BEGIN Entries provided
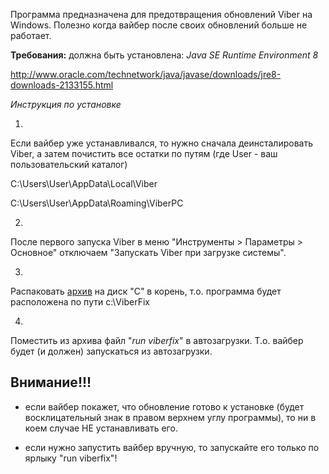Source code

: Программа предназначена для предотвращения обновлений Viber на Windows. Полезно когда вайбер после своих обновлений больше не работает.

**Требования:**
должна быть установлена: *Java SE Runtime Environment 8*

http://www.oracle.com/technetwork/java/javase/downloads/jre8-downloads-2133155.html




*Инструкция по установке*

1) 
Если вайбер уже устанавливался, то нужно сначала деинсталировать Viber, а затем почистить все остатки по путям (где User - ваш пользовательский каталог) 

C:\Users\User\AppData\Local\Viber

C:\Users\User\AppData\Roaming\ViberPC

2) 
После первого запуска Viber в меню "Инструменты > Параметры > Основное" отключаем "Запускать Viber при загрузке системы".

3)
Распаковать [архив](https://github.com/asavchuk/ViberFix/raw/master/viberfix.zip) на диск "С" в корень, т.о. программа будет расположена по пути 
с:\ViberFix

4) 
Поместить из архива файл "*run viberfix*" в автозагрузки. Т.о. вайбер будет (и должен) запускаться из автозагрузки. 



## Внимание!!!

- если вайбер покажет, что обновление готово к установке (будет восклицательный знак в правом верхнем углу программы), то ни в коем случае НЕ устанавливать его. 

- если нужно запустить вайбер вручную, то запускайте его только по ярлыку "run viberfix"!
END Entries provided
Copy every line of the material in which the word "AppData" occurs.

C:\Users\User\AppData\Local\Viber
C:\Users\User\AppData\Roaming\ViberPC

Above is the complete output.